On 10/13/2011 5:02 PM, David Gerard wrote:
On 13 October 2011 21:58, Neil
Kandalgaonkar<neilk(a)wikimedia.org> wrote:
> Commons has no real way to communicate licenses to Google. Templates
> create human-readable HTML, not machine-parseable legal information. If
> someone edited the CC master template tomorrow to look a bit prettier,
> anything that was trying to parse licenses from HTML would break.
I'm going to say that this is B.S. It seems everybody in
business thinks it's easy to write GUI applications (where you really
spend four months rewriting the requirements again and again and doing
testing that never ends) and hard to write screen scrapers. (where you
sometimes get it to work in four minutes)
I built a rather complicated system that reads the Wiki markup
and extracts a whole bunch of metadata. This system was fairly accurate
but eventually reached a plateau of what it could do. It had trouble
extracting licenses all the time because templates are wrapped up inside
of templates which are wrapped up inside of templates and so on.

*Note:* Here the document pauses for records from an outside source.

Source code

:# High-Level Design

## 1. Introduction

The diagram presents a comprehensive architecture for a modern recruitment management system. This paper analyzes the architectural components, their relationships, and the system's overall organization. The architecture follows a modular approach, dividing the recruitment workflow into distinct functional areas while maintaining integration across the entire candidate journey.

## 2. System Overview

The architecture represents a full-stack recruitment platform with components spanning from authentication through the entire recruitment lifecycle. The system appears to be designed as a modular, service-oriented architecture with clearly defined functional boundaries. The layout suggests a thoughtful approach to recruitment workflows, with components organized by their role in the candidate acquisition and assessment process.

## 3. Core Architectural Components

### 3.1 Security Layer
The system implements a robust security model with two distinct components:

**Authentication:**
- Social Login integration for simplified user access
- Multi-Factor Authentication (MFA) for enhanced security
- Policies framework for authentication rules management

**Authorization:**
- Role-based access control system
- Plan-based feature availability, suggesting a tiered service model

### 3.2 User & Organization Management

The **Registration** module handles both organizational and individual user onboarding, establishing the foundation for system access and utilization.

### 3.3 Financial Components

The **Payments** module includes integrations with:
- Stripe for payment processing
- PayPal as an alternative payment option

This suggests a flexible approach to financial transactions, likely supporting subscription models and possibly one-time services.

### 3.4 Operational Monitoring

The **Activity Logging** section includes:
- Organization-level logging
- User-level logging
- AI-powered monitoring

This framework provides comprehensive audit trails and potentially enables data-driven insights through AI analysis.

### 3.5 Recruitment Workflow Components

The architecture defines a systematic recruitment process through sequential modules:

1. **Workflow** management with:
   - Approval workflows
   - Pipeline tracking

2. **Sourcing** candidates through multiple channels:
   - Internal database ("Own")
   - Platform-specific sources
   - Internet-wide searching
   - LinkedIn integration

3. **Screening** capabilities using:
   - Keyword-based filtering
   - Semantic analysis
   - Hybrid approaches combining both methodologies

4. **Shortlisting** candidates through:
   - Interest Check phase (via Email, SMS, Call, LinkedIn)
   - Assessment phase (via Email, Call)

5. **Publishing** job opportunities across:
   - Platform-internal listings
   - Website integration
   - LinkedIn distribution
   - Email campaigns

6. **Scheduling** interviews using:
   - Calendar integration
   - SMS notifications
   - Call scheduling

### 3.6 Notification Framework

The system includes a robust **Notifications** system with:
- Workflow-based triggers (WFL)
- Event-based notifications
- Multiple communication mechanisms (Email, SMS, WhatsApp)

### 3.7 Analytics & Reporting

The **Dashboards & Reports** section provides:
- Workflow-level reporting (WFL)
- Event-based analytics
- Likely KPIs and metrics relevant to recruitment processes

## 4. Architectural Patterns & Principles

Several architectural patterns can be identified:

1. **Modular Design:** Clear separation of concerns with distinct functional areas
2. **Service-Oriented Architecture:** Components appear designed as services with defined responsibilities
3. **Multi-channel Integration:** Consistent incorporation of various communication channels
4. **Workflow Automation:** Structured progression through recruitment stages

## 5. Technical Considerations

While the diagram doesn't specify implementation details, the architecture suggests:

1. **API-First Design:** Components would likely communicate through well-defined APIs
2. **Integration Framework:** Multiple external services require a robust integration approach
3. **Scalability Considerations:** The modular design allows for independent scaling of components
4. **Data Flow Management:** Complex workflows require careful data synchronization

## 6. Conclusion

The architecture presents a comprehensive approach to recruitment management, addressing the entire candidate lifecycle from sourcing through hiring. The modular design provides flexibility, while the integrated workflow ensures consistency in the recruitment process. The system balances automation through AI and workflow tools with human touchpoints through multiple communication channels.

The old system often had to deal with contradictory data -- for
instance, there's a certain guy who uses {self} templates on photos
that came from Flickr. Nobody really noticed that there's a problem
here because the HTML markup looks superficially O.K. The issue is that
HTML output on Commons is tested every day, and the ability to get
semantics out of the inner markup doesn't get tested. "Fifth wheel"
features (microformats, etc.) are even more likely to break without
being noticed since nobody actually uses them...
Later on I developed a much simpler heuristic: extract all
hyperlinks from the HTML and filter for links that point to licenses.
For instance,
http://commons.wikimedia.org/wiki/File:2011-03-09-fort-du-lomont-10.jpg
has a link to
http://creativecommons.org/licenses/by/3.0/deed.en
This is as easy to read as any kind of structured metadata could
ever be. And it's not a "fifth wheel", it's actually visible in the
HTML markup, so if it's wrong people will notice.